IL POTERE DELLA MUSICA. «Dopo aver preso consapevolezza del disagio con il quale vivevo il mio rapporto con il cibo – prosegue Denise – ho cercato un confronto con gli altri sui social.  E così che ho sentito parlare per la prima volta di binge eating (disturbo da alimentazione incontrollata, ndr). Allora ho fatto mille ricerche, ho comprato un libro sulle abbuffate e ogni singola frase faceva parte della mia vita. Ho capito che avevo un disturbo alimentare e dovevo curarmi. E da lì è iniziato tutto». Durante la riabilitazione, Denise ha trovato nella scrittura un modo per dare uno sfogo alle proprie paure. Da questo periodo di sofferenza e trasformazione interiore è nata Chissà: «Questa canzone rappresenta il mio modo di tendere la mano ‒ spiega Denise ‒ a tutte quelle persone che soffrono o hanno sofferto di DCA». Chissà/ Com’è la vita a colori/ Io che da anni/ Non sento i sapori/ Chissà/ Come ci si lascia andare/A chi veramente mi vuole amare canta Denise, mentre il videoclip si tinge di grigio, prima dell’esplosione di colori che prelude ai versi: Ho passato giorni interi a chiedermi chi fossi/E senza una risposta ho lottato a tutti i costi/ Ma oggi sono qui/ Stanca di domandare/ Perché ho capito tutto/ Ho un disturbo alimentare.
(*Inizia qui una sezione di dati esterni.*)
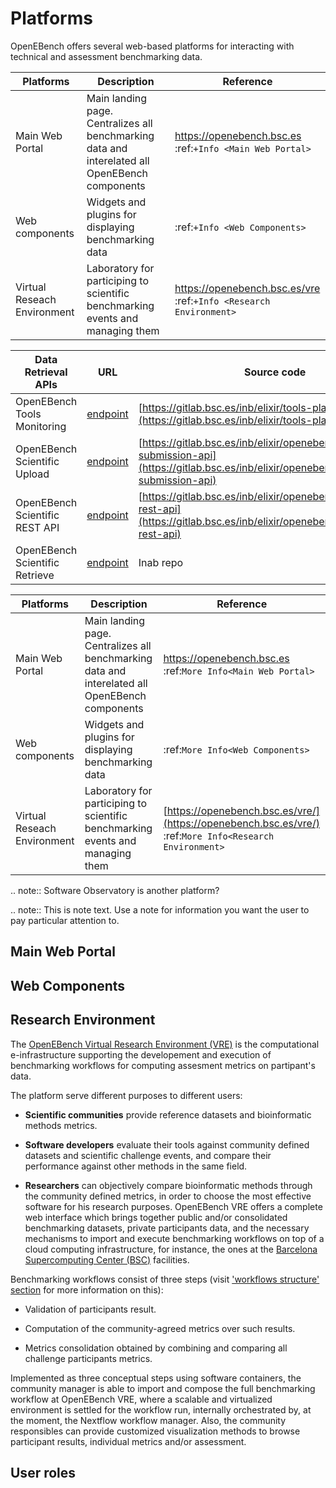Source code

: # Platforms

OpenEBench offers several web-based platforms for interacting with technical and assessment benchmarking data.

| Platforms 	|  Description 	|  Reference 	|
| ---	         | ---		         | ---	         |
| Main Web Portal |  Main landing page. Centralizes all benchmarking data and interelated all OpenEBench components	| https://openebench.bsc.es <br/> :ref:`+Info <Main Web Portal>` |
| Web components  |  Widgets and plugins for displaying benchmarking data | :ref:`+Info <Web Components>` |
| Virtual Reseach Environment  	|  Laboratory for participing to scientific benchmarking events and managing them	| https://openebench.bsc.es/vre <br/> :ref:`+Info <Research Environment>` 	|

| Data Retrieval APIs           |                     URL                        | Source code | 
|-------------------------------|-----------------------------------------------------|-------------|
| OpenEBench Tools Monitoring   | [endpoint](https://openebench.bsc.es/monitor/)                  | [https://gitlab.bsc.es/inb/elixir/tools-platform/elixibilitas](https://gitlab.bsc.es/inb/elixir/tools-platform/elixibilitas)        |
| OpenEBench Scientific Upload  | [endpoint](https://openebench.bsc.es/api/scientific/submission/)| [https://gitlab.bsc.es/inb/elixir/openebench/openebench-submission-api](https://gitlab.bsc.es/inb/elixir/openebench/openebench-submission-api)        |        
| OpenEBench Scientific REST API | [endpoint](https://openebench.bsc.es/api/scientific/) | [https://gitlab.bsc.es/inb/elixir/openebench/openebench-rest-api](https://gitlab.bsc.es/inb/elixir/openebench/openebench-rest-api)        |        
| OpenEBench Scientific Retrieve|  [endpoint](https://openebench.bsc.es/sciapi/ )                  | Inab repo        | 



|  Platforms                  |                    Description                      |  Reference | 
|-----------------------------|-----------------------------------------------------|-------------|
| Main Web Portal             | Main landing page. Centralizes all benchmarking data and interelated all OpenEBench components  | https://openebench.bsc.es :ref:`More Info<Main Web Portal>` |
| Web components              | Widgets and plugins for displaying benchmarking data                                            | :ref:`More Info<Web Components>`        |        
| Virtual Reseach Environment |Laboratory for participing to scientific benchmarking events and managing them                   | [https://openebench.bsc.es/vre/](https://openebench.bsc.es/vre/)  :ref:`More Info<Research Environment>`    |        



.. note::
   Software Observatory is another platform?

.. note::
   This is note text. Use a note for information you want the user to
   pay particular attention to.
   
## Main Web Portal

## Web Components

## Research Environment
The [OpenEBench Virtual Research Environment (VRE)](https://openebench.bsc.es/vre) is the computational e-infrastructure supporting the developement and execution of benchmarking workflows for computing assesment metrics on partipant's data.

The platform serve different purposes to different users:

-   **Scientific communities** provide reference datasets and bioinformatic methods metrics.

-   **Software developers** evaluate their tools against community defined datasets and scientific challenge events, and compare their performance against other methods in the same field.

-   **Researchers** can objectively compare bioinformatic methods through the community defined metrics, in order to choose the most effective software for his research purposes.
OpenEBench VRE offers a complete web interface which brings together public and/or consolidated benchmarking datasets, private participants data, and the necessary mechanisms to import and execute benchmarking workflows on top of a cloud computing infrastructure, for instance, the ones at the [Barcelona Supercomputing Center (BSC)](https://www.bsc.es/)
facilities.



Benchmarking workflows consist of three steps (visit ['workflows
structure' section](#workflows-structure) for more information on this):

-   Validation of participants result.

-   Computation of the community-agreed metrics over such results.

-   Metrics consolidation obtained by combining and comparing all challenge participants metrics.

Implemented as three conceptual steps using software containers, the
community manager is able to import and compose the full benchmarking
workflow at OpenEBench VRE, where a scalable and virtualized environment
is settled for the workflow run, internally orchestrated by, at the
moment, the Nextflow workflow manager. Also, the community responsibles
can provide customized visualization methods to browse participant
results, individual metrics and/or assessment.

## User roles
Condividendo la sua storia sui social, Denise è riuscita a fare la differenza, diventando un punto di riferimento per tanti giovani. «Il consiglio più importante che rivolgo a chi mi chiede aiuto, è di parlare con la propria famiglia. Alcune ragazze mi hanno detto “Grazie, era da tanto tempo che non abbracciavo mia madre e le dicevo ti voglio bene”. Penso che questa sia per me la vittoria più grande».

La scelta di far uscire Chissà a ridosso delle festività natalizie non è stata casuale: «So bene quanto questo periodo possa essere difficile. Chi soffre di DCA vede trasformarsi quei momenti di ordinaria condivisione a tavola con i propri cari in altrettante occasioni di profondo disagio». Denise non passerà questo Natale in famiglia perché vive a Milano per lavoro. «Quando ti ritrovi lontano dalla famiglia, acquisisci delle consapevolezze che prima non avevi. Ad oggi vorrei tanto essere lì e quando ero lì avevo questi mali in testa che non mi facevano godere il momento meraviglioso che era».